7960463672?profile=originalPhoto taken before the runoff problems, shows a healthy bed of Johnson’s seagrass. Photo courtesy DERM

By Jane Smith
At the Snook Islands Natural Area — the one touted as an example of what can go right when various agencies and volunteers work together — most of the Johnson’s seagrass is dead.
The county’s Department of Environmental Resources Management also found many of the oysters that once filtered the water in the central part of the Lake Worth Lagoon choked with muck.
Most of the young mangroves carefully planted by volunteers on Ibis Isle in Palm Beach are dying.
The cause? Stormwater runoff from the western areas of the county, including freshwater releases from Lake Okeechobee, and eastern county lawns sending nutrient-laden water into the central part of the lagoon, according to DERM.
The freshwater flows through the C-51 Canal and empties into the lagoon on the border between West Palm Beach and Lake Worth. That canal water changes the brackish quality of the central lagoon, coating its sandy floor with muck and allowing a wood-boring isopod to thrive. The isopod attacks the young mangroves.
The freshwater releases rival what has been dumped into the St. Lucie River, said Ed Tichenor, director of Palm Beach County Reef Rescue. “The only thing we haven’t seen is the toxic algae,” he said.
One of the county’s environmental analysts noted the lack of seagrass when he went out to monitor the Snook Islands habitat.
“In August, I couldn’t even find a blade of grass out there,” said David Carson, the environmental analyst.
But Paul Davis, division director at the county department, is more measured. He counters that a recent study found 5 percent of the Johnson’s seagrass still surviving on the Snook Islands. He also defends the $26.2 million spent restoring the Lake Worth Lagoon as worth it, despite the recent problems.
The money came from county, state and federal sources.
“There still will be these episodes of runoff, but with components in place, the lagoon can come back,” he said.
In August 2012, Tropical Storm Isaac dumped as much as 18 inches onto the western areas of the county, creating another sustained high-volume discharge into the lagoon. With little time to recover, the seagrass is at its lowest coverage since monitoring began in 2000.
The Johnson’s seagrass was the first marine plant to be listed under the federal Endangered Species Act. It is a food source for manatees and sea turtles — the “coastal canary” that indicates the health of the lagoon.
What will happen this winter when the manatees return and are hungry? Tichenor wonders.
The mangroves provide habitat for young goliath grouper that are spawned off the shores of Boynton Beach, he said. Every August, when goliath grouper spawn around the MV Castor wreck, the Boynton Beach area becomes a tourist attraction for scuba divers, Tichenor said. The grouper can weigh up to 800 pounds. Harvesting goliath grouper is banned by state and federal regulations.
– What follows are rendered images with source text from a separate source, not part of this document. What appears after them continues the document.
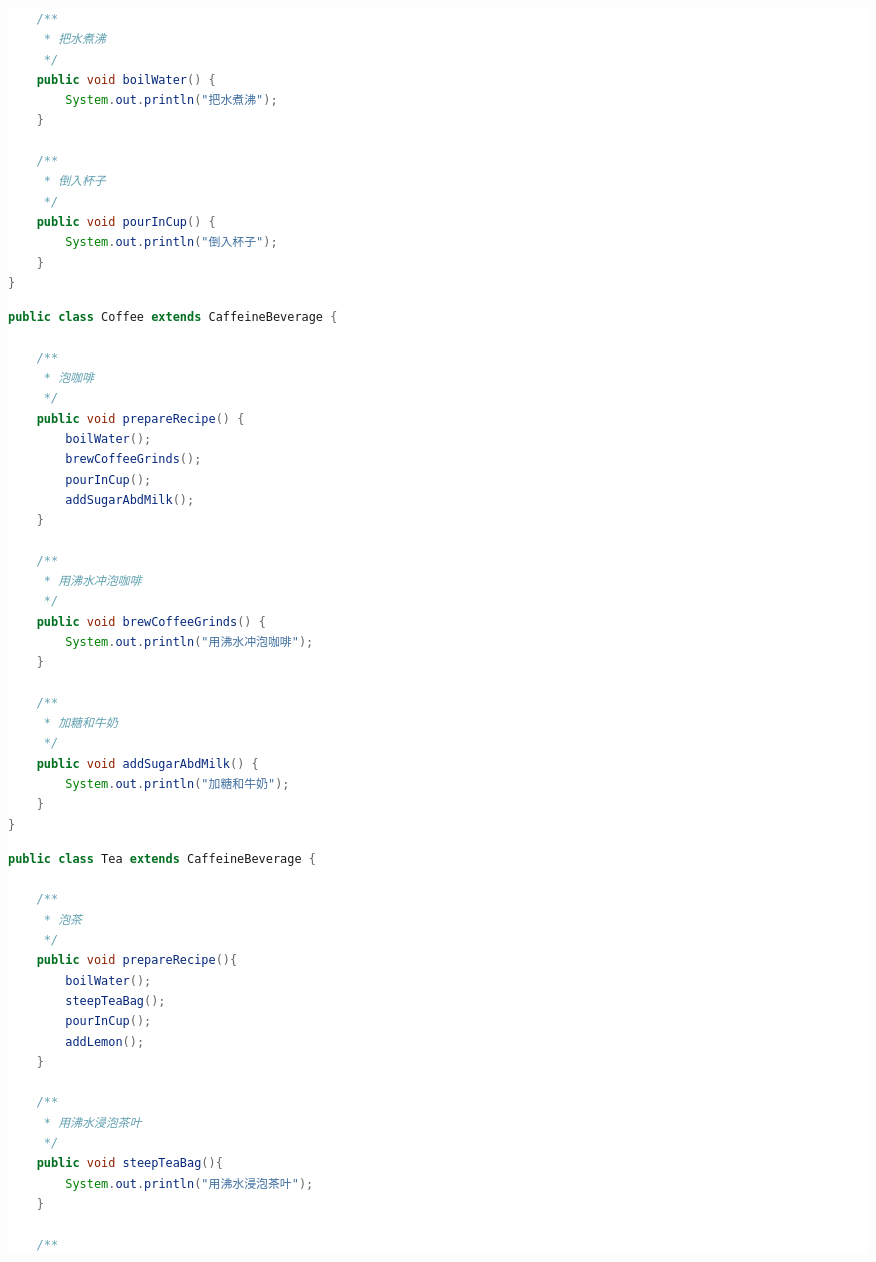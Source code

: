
 ```java
    /**
     * 把水煮沸
     */
    public void boilWater() {
        System.out.println("把水煮沸");
    }

    /**
     * 倒入杯子
     */
    public void pourInCup() {
        System.out.println("倒入杯子");
    }
}
```
```java
public class Coffee extends CaffeineBeverage {

    /**
     * 泡咖啡
     */
    public void prepareRecipe() {
        boilWater();
        brewCoffeeGrinds();
        pourInCup();
        addSugarAbdMilk();
    }

    /**
     * 用沸水冲泡咖啡
     */
    public void brewCoffeeGrinds() {
        System.out.println("用沸水冲泡咖啡");
    }

    /**
     * 加糖和牛奶
     */
    public void addSugarAbdMilk() {
        System.out.println("加糖和牛奶");
    }
}
```
```java
public class Tea extends CaffeineBeverage {

    /**
     * 泡茶
     */
    public void prepareRecipe(){
        boilWater();
        steepTeaBag();
        pourInCup();
        addLemon();
    }

    /**
     * 用沸水浸泡茶叶
     */
    public void steepTeaBag(){
        System.out.println("用沸水浸泡茶叶");
    }

    /**
```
“We are trying to solve the problem at its source,” Davis said, “by redesigning the plumbing of South Florida.”
His department is working with the South Florida Water Management District, state agencies and municipalities to do this.
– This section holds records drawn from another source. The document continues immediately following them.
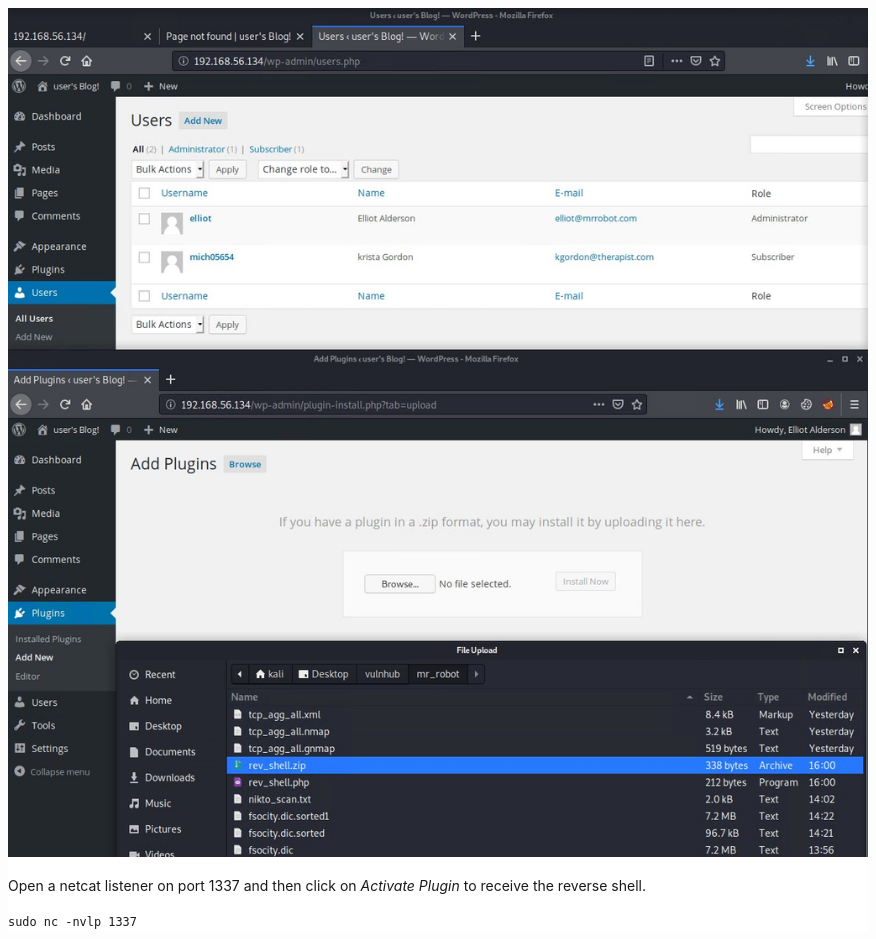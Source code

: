 ![Wordpress Plugin Upload](/assets/images/vh_mr_robot/mr_robot_wordpress_rev_shell_upload_1.jpg)

Open a netcat listener on port 1337 and then click on *Activate Plugin* to receive the reverse shell.
```
sudo nc -nvlp 1337
```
“We need to find a better way of getting water off the land, finding locations to store it or treat stormwater runoff,” he said. “We need to realize we are in this together, what we all do on our lawns (affects the stormwater runoff).”
In October 2012, the county passed a fertilizer ordinance regulating its use in the areas outside of cities and towns. Most municipalities, Davis said, have adopted similar ordinances to protect the county’s ground and surface waters. Banned activities include: Fertilizing when there is a flood warning in effect or blowing the fertilizer and grass clippings into the street where they will be washed into the stormwater system.
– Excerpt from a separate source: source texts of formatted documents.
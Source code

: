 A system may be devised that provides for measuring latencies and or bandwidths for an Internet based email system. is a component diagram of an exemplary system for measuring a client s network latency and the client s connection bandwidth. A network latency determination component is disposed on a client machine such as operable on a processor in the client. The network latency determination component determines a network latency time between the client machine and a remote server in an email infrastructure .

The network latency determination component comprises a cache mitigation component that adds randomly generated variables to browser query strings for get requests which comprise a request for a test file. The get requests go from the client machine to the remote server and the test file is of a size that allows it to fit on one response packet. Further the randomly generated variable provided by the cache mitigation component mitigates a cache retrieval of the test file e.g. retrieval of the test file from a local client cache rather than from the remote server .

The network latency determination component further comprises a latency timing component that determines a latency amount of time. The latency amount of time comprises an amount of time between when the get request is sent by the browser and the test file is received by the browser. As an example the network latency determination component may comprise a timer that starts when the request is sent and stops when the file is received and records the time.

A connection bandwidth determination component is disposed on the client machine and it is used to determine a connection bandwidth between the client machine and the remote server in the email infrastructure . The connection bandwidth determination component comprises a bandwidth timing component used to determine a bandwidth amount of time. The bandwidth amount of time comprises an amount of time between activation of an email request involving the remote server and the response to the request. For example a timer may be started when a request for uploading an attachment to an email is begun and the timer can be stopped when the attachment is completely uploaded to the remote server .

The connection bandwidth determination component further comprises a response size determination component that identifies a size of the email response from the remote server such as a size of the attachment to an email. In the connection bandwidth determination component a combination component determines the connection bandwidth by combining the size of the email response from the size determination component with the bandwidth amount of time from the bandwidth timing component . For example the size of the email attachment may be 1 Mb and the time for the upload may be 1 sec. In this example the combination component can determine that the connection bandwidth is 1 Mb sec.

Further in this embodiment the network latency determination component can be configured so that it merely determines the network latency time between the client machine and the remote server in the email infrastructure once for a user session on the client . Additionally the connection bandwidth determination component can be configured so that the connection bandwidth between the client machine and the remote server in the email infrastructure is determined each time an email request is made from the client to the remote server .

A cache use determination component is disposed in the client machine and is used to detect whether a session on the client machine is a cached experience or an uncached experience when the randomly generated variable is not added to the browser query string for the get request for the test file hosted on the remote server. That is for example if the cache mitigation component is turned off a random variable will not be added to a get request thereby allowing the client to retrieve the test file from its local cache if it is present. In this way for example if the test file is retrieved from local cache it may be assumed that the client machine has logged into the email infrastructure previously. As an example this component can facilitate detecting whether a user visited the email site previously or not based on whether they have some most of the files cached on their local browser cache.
Another problem comes from septic tanks. The towns of Ocean Ridge and Manalapan don’t have a centralized sewer system, he said. “It’s the cost of fix vs. other projects,” he said.
The amount of seagrass should be known by March. Divers are mapping the seagrass in 1,000 different locations in the lagoon with a goal of the field work finished by the end of October, Davis said. Then it will take a few months to turn that data into maps.
The county department used to rely on aerial surveys for mapping. After Tropical Storm Isaac came through and the runoff increased, Davis said they couldn’t tell from the photos where the seagrass was.
This fall, the Florida Fish and Wildlife Conservation Commission will survey the oyster beds in the central part of the lagoon.
“They need to stop the releases,” Tichenor said, “but there is no way to stop it.”
For now, there is the Lake Worth Lagoon Management Plan available at lwli.org.